Incrémentalisme disjoint — Ce modèle de la rationalité limitée des décisions a été prolongé par Charles Edward Lindblom (« The science of “Muddling through” », 1959). D’après lui, le décideur suivrait habituellement une stratégie qu’il appelle l’« incrémentalisme disjoint » : le processus de décision est essentiellement une forme de négociation et d’arrangement mutuel entre les acteurs. Le compromis est au cœur de ce processus qui se caractérise par des comportements comme :
- ne pas s’identifier personnellement à une solution (trop partisan, risque de perdre) ;
- agir chaque fois qu’une opportunité se présente au lieu de chercher à forcer le passage :
- accepter de traiter de problèmes anodins ou périphériques pour avancer pas à pas ;
- être prêts à faire des concessions et des échanges avec les autres acteurs ;
- multiplier les alliances avec d’autres joueurs sur de multiples points ;
- etc.
Modèle de la poubelle — Sont exprimées plus fortement encore par le modèle du « Garbage can » élaboré par G. March et J. Olsen, (« The New Institutionnalism. Organisational Factors of Political Life », American Political Science Review, 1984, G. March, Décisions et organisations, 1988). Les auteurs parlent des « anarchies organisées » pour évoquer les organisations caractérisées par des préférences incertaines, une technologie floue et une participation fluctuante
. Le processus décisionnel prend une tournure chaotique où se juxtaposent dans le plus grand désordre (comme dans une poubelle) les éléments traditionnels de la décision (problèmes, solutions, acteurs, occasions de choix). On trouve dans ces configurations des problèmes de tous ordres (individuels ou collectifs, généraux ou spécifiques), des solutions qui n’ont pas besoin de problèmes pour être proposées, des participants qui vont et viennent et des occasions de choix inattendues.
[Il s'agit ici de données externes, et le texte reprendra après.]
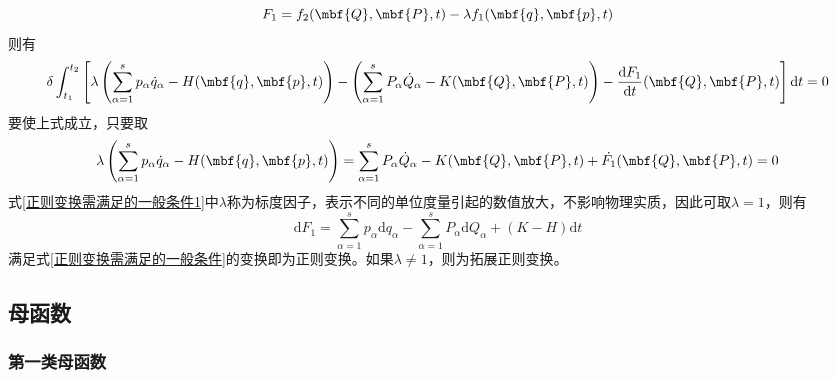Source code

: \begin{equation}
	F_1 = f_2(\mbf{Q},\mbf{P},t) - \lambda f_1(\mbf{q},\mbf{p},t)
\end{equation}
则有
\begin{equation*}
	\delta \int_{t_1}^{t_2} \left[\lambda \left(\sum_{\alpha=1}^s p_\alpha \dot{q}_\alpha - H(\mbf{q},\mbf{p},t)\right) - \left(\sum_{\alpha=1}^s P_\alpha \dot{Q}_\alpha - K(\mbf{Q},\mbf{P},t)\right) - \frac{\mathrm{d} F_1}{\mathrm{d} t}(\mbf{Q},\mbf{P},t)\right] \mathrm{d} t = 0
\end{equation*}
要使上式成立，只要取
\begin{equation}
	\lambda \left(\sum_{\alpha=1}^s p_\alpha \dot{q}_\alpha - H(\mbf{q},\mbf{p},t)\right) = \sum_{\alpha=1}^s P_\alpha \dot{Q}_\alpha - K(\mbf{Q},\mbf{P},t) + \dot{F_1}(\mbf{Q},\mbf{P},t) = 0
	\label{正则变换需满足的一般条件1}
\end{equation}
式\eqref{正则变换需满足的一般条件1}中$\lambda$称为{\heiti 标度因子}，表示不同的单位度量引起的数值放大，不影响物理实质，因此可取$\lambda=1$，则有
\begin{equation}
	\mathrm{d} F_1 = \sum_{\alpha=1}^s p_\alpha \mathrm{d} q_\alpha - \sum_{\alpha=1}^s P_\alpha \mathrm{d} Q_\alpha + (K-H) \mathrm{d} t
	\label{正则变换需满足的一般条件}
\end{equation}
满足式\eqref{正则变换需满足的一般条件}的变换即为{\heiti 正则变换}。如果$\lambda \neq 1$，则为{\heiti 拓展正则变换}。

\subsection{母函数}

\subsubsection{第一类母函数}

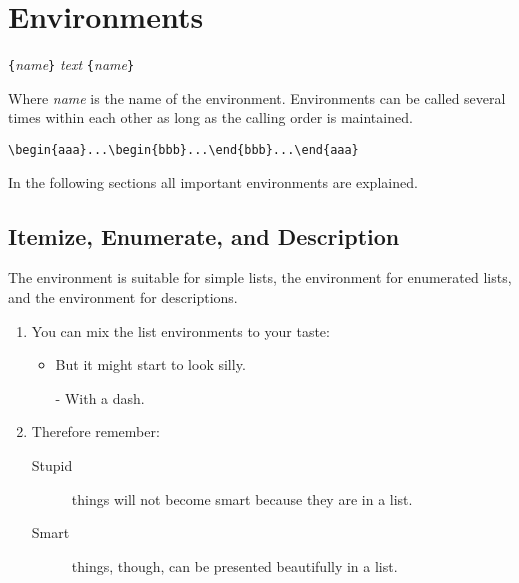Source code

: \section{Environments} \label{env}

\begin{command}
\verb|{|\emph{name}\verb|}|\quad
   \emph{text}\quad
{}\verb|{|\emph{name}\verb|}|
\end{command}
\noindent Where \emph{name} is the name of the environment. Environments can be
called several times within each other as long as the calling order is
maintained.
\begin{code}
\verb|\begin{aaa}...\begin{bbb}...\end{bbb}...\end{aaa}|
\end{code}

\noindent In the following sections all important environments are explained.

\subsection{Itemize, Enumerate, and Description}

The  environment is suitable for simple lists, the
 environment for enumerated lists, and the
 environment for descriptions.

\begin{example}
\flushleft
\begin{enumerate}
\item You can mix the list
environments to your taste:
\begin{itemize}
\item But it might start to
look silly. 
\item[-] With a dash.
\end{itemize}
\item Therefore remember:
\begin{description}
\item[Stupid] things will not
become smart because they are
in a list.
\item[Smart] things, though, can be
presented beautifully in a list.
\end{description}
\end{enumerate}
\end{example}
Finalement, la rationalité limitée de l’acteur, la complexité et la fluidité de la plupart des conjonctures de décision, le caractère chaotique de tout processus décisionnel de politique publique rendent bien improbable la maîtrise par certains de ces processus. Cette maîtrise paraît encore plus improbable si l’on sort de la microsociologie pour considérer la diversité des perceptions et prescriptions qui s’expriment et se concurrencent dans une configuration de politique publique.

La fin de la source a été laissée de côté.